I more or less love-hate those books. But I don’t read them anymore. I feel like the “Florida Man” Twitter accomplishes what those books seek to do, only with more precision, and sometimes unintentional grace.
12. Were you a big reader as a child?
I hated reading until my 11th-grade English teacher assigned the stories “The Things They Carried,” “A Good Man Is Hard to Find,” “The Use of Force,” and “Where Are You Going, Where Have You Been.” After reading those stories, I knew I was forked for life.
13. What’s new at Page 15, the public school reading/writing program you mentioned earlier?
Page 15 is always kicking butt. We’re in our fifth year of after-school tutoring in Parramore. This very week we’re holding our third annual Slam Poetry camp for high-schoolers. My co-worker Phil Zoshak just launched a program called Play 15, where he’s got our tutoring kids hooked on playing D&D and writing about their adventures. We’ve got a huge children’s book giveaway happening April 21. Our sixth annual summer writing camp’s this summer.
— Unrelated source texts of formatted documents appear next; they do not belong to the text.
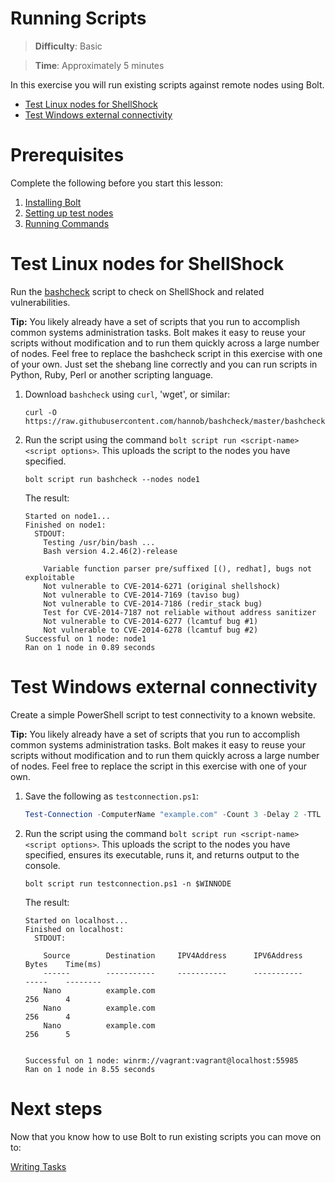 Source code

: # Running Scripts

> **Difficulty**: Basic

> **Time**: Approximately 5 minutes

In this exercise you will run existing scripts against remote nodes using Bolt.

- [Test Linux nodes for ShellShock](#test-linux-nodes-for-shellshock)
- [Test Windows external connectivity](#test-windows-external-connectivity)

# Prerequisites
Complete the following before you start this lesson:

1. [Installing Bolt](../01-installing-bolt)
1. [Setting up test nodes](../02-acquiring-nodes)
1. [Running Commands](../03-running-commands)

# Test Linux nodes for ShellShock
Run the [bashcheck](https://github.com/hannob/bashcheck) script to check on ShellShock and related vulnerabilities.

**Tip:** You likely already have a set of scripts that you run to accomplish common systems administration tasks. Bolt makes it easy to reuse your scripts without modification and to run them quickly across a large number of nodes. Feel free to replace the bashcheck script in this exercise with one of your own. Just set the shebang line correctly and you can run scripts in Python, Ruby, Perl or another scripting language.


1. Download `bashcheck` using `curl`, 'wget',  or similar:

    ```
    curl -O https://raw.githubusercontent.com/hannob/bashcheck/master/bashcheck
    ```

2. Run the script using the command `bolt script run <script-name> <script options>`. This uploads the script to the nodes you have specified. 

    ```
    bolt script run bashcheck --nodes node1
    ```
    The result:
    ```    
    Started on node1...
    Finished on node1:
      STDOUT:
        Testing /usr/bin/bash ...
        Bash version 4.2.46(2)-release
        
        Variable function parser pre/suffixed [(), redhat], bugs not exploitable
        Not vulnerable to CVE-2014-6271 (original shellshock)
        Not vulnerable to CVE-2014-7169 (taviso bug)
        Not vulnerable to CVE-2014-7186 (redir_stack bug)
        Test for CVE-2014-7187 not reliable without address sanitizer
        Not vulnerable to CVE-2014-6277 (lcamtuf bug #1)
        Not vulnerable to CVE-2014-6278 (lcamtuf bug #2)
    Successful on 1 node: node1
    Ran on 1 node in 0.89 seconds
    ```



# Test Windows external connectivity
Create a simple PowerShell script to test connectivity to a known website.

**Tip:** You likely already have a set of scripts that you run to accomplish common systems administration tasks. Bolt makes it easy to reuse your scripts without modification and to run them quickly across a large number of nodes. Feel free to replace the script in this exercise with one of your own.

1. Save the following as `testconnection.ps1`:

    ```powershell
    Test-Connection -ComputerName "example.com" -Count 3 -Delay 2 -TTL 255 -BufferSize 256 -ThrottleLimit 32
    ```

2. Run the script using the command `bolt script run <script-name> <script options>`. This uploads the script to the nodes you have specified, ensures its executable, runs it, and returns output to the console.

    ```
    bolt script run testconnection.ps1 -n $WINNODE
    ```
    The result:
    ```    
    Started on localhost...
    Finished on localhost:
      STDOUT:
        
        Source        Destination     IPV4Address      IPV6Address                              Bytes    Time(ms) 
        ------        -----------     -----------      -----------                              -----    -------- 
        Nano          example.com                                                               256      4        
        Nano          example.com                                                               256      4        
        Nano          example.com                                                               256      5        
        
        
    Successful on 1 node: winrm://vagrant:vagrant@localhost:55985
    Ran on 1 node in 8.55 seconds
    ```

# Next steps

Now that you know how to use Bolt to run existing scripts you can move on to:

[Writing Tasks](../05-writing-tasks)

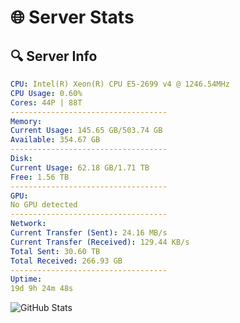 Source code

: # 🌐 Server Stats
## 🔍 Server Info
```yaml
CPU: Intel(R) Xeon(R) CPU E5-2699 v4 @ 1246.54MHz
CPU Usage: 0.60%
Cores: 44P | 88T
-----------------------------------
Memory:
Current Usage: 145.65 GB/503.74 GB
Available: 354.67 GB
-----------------------------------
Disk:
Current Usage: 62.18 GB/1.71 TB
Free: 1.56 TB
-----------------------------------
GPU:
No GPU detected
-----------------------------------
Network:
Current Transfer (Sent): 24.16 MB/s
Current Transfer (Received): 129.44 KB/s
Total Sent: 30.60 TB
Total Received: 266.93 GB
-----------------------------------
Uptime:
19d 9h 24m 48s
```
![GitHub Stats](https://img.shields.io/badge/Updated-2025-03-27_06:47:37-blue)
Our high-school anthology in the fall. We offer all this stuff to kids for free. Which I think is a pretty radical idea, but no one has called us socialists yet.
14. Tell us about the making of the 15 Views V2 book trailer (below). Any plans to do this for all your books from now on?
The book trailer was made possible by writer/film wizard Jonathan Kosik. He made the whole process seem easy and was also responsible for the rooster wallpaper, which should not, the label warns, be used to make children’s pajamas. I hope he agrees to help out with future trailers and other visual endeavors.
15. Which Rocky is best: I (Yo Adrian Rocky), II (beats Apollo Creed Rocky), III (Mr. T Rocky), IV (Ivan Drago Rocky), V (Tommy Gunn Rocky), Rocky Balboa (plastic surgery Rocky),or some to-be-determined scientifically Petri-dished cyborg Rocky of the future?
I choose Rocky Road, currently in pre-production. It’s a cross between all the Rocky flicks and Cormac McCarthy’s The Road. All the past Rocky villains will play dog-fur-clad cannibals in some doomsday cult. I see it as a comedy, though, like how some of Shakespeare’s tragedies can be read as comedies. You know, funny stuff. Spoiler alert: Everyone dies.